Civilian Applications

Despite overseas military action winding down and U.S. involvement in worldwide conflict decreasing, AeroVironment CEO Timothy Conver said drone sales have remained strong.

in the earnings conference call,Conver said the company hoped to diversify its customer base, including sales of civilian unmanned aircraft, based on Federal Aviation Administration plans to enact regulations to allow small drones in U.S. airspace by 2015.

This past June AeroVironment’s Puma drone became the first UAS -- or "unmanned aerial system" -- to fly over land in commercial use with permission from the FAA.

In the conference call Conver said, “The time, rigor and resources we have invested to develop, test and qualify military small UAS are allowing us to satisfy FAA requirements for reliability and safety certification and facilitating approval of our systems for commercial operation.”

A Rapidly-Growing Market

AeroVironment’s ability to show growth because of its entry into the civilian drone space would depend, not only on meeting requirements of the FAA, but also on its ability to compete with other companies joining that segment.

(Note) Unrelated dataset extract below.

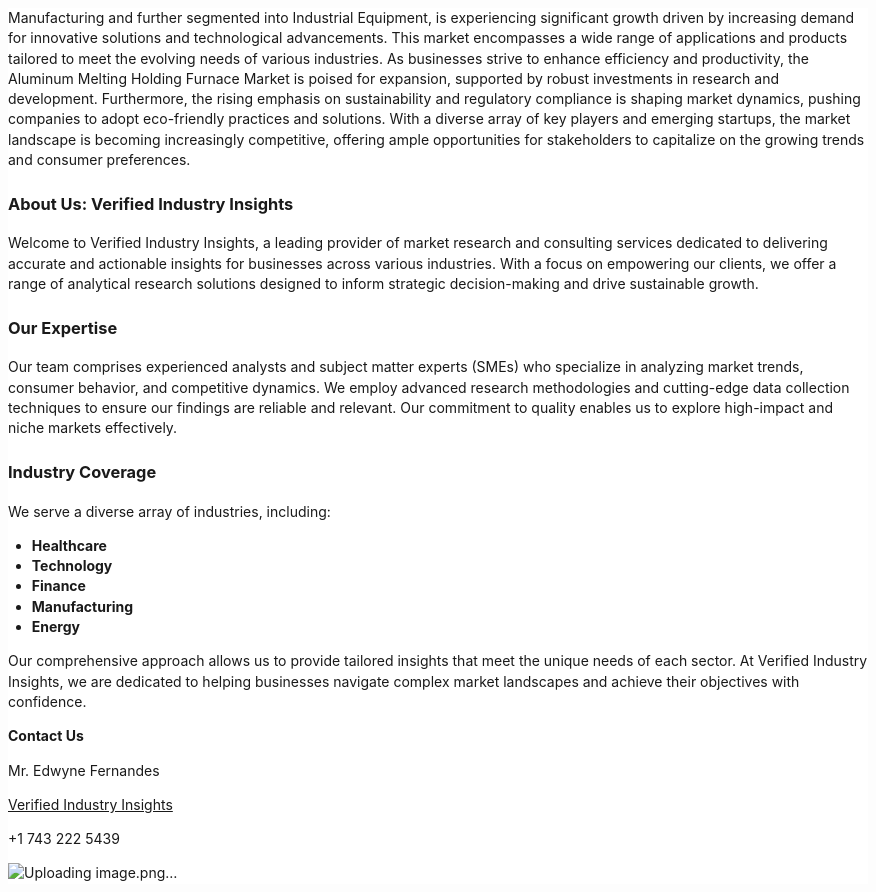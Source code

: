 Manufacturing and further segmented into Industrial Equipment, is experiencing significant growth driven by increasing demand for innovative solutions and technological advancements. This market encompasses a wide range of applications and products tailored to meet the evolving needs of various industries. As businesses strive to enhance efficiency and productivity, the Aluminum Melting Holding Furnace Market is poised for expansion, supported by robust investments in research and development. Furthermore, the rising emphasis on sustainability and regulatory compliance is shaping market dynamics, pushing companies to adopt eco-friendly practices and solutions. With a diverse array of key players and emerging startups, the market landscape is becoming increasingly competitive, offering ample opportunities for stakeholders to capitalize on the growing trends and consumer preferences.</p><h3>About Us: Verified Industry Insights</h3><p>Welcome to Verified Industry Insights, a leading provider of market research and consulting services dedicated to delivering accurate and actionable insights for businesses across various industries. With a focus on empowering our clients, we offer a range of analytical research solutions designed to inform strategic decision-making and drive sustainable growth.</p><h3>Our Expertise</h3><p>Our team comprises experienced analysts and subject matter experts (SMEs) who specialize in analyzing market trends, consumer behavior, and competitive dynamics. We employ advanced research methodologies and cutting-edge data collection techniques to ensure our findings are reliable and relevant. Our commitment to quality enables us to explore high-impact and niche markets effectively.</p><h3>Industry Coverage</h3><p>We serve a diverse array of industries, including:</p><ul><li><strong>Healthcare</strong></li><li><strong>Technology</strong></li><li><strong>Finance</strong></li><li><strong>Manufacturing</strong></li><li><strong>Energy</strong></li></ul><p>Our comprehensive approach allows us to provide tailored insights that meet the unique needs of each sector. At Verified Industry Insights, we are dedicated to helping businesses navigate complex market landscapes and achieve their objectives with confidence.</p><p><strong>Contact Us</strong></p><p>Mr. Edwyne Fernandes</p><p><a href="https://www.verifiedindustryinsights.com/">Verified Industry Insights</a></p><p>+1 743 222 5439</p>
![Uploading image.png…]()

According to International Business Times that list includs heavyweights like Boeing BA, Lockheed Martin LMT and Northrup Grumman NOC -- making it clear the road ahead would be filled with challenges.

And with retail giants like Amazon AMZN standing by to purchase and make use of commercial drones on a wide-scale basis, the potential ‘fruit’ may soon be ripe for the picking.

At the time of this writing, Jim Probasco  had no position in any mentioned securities.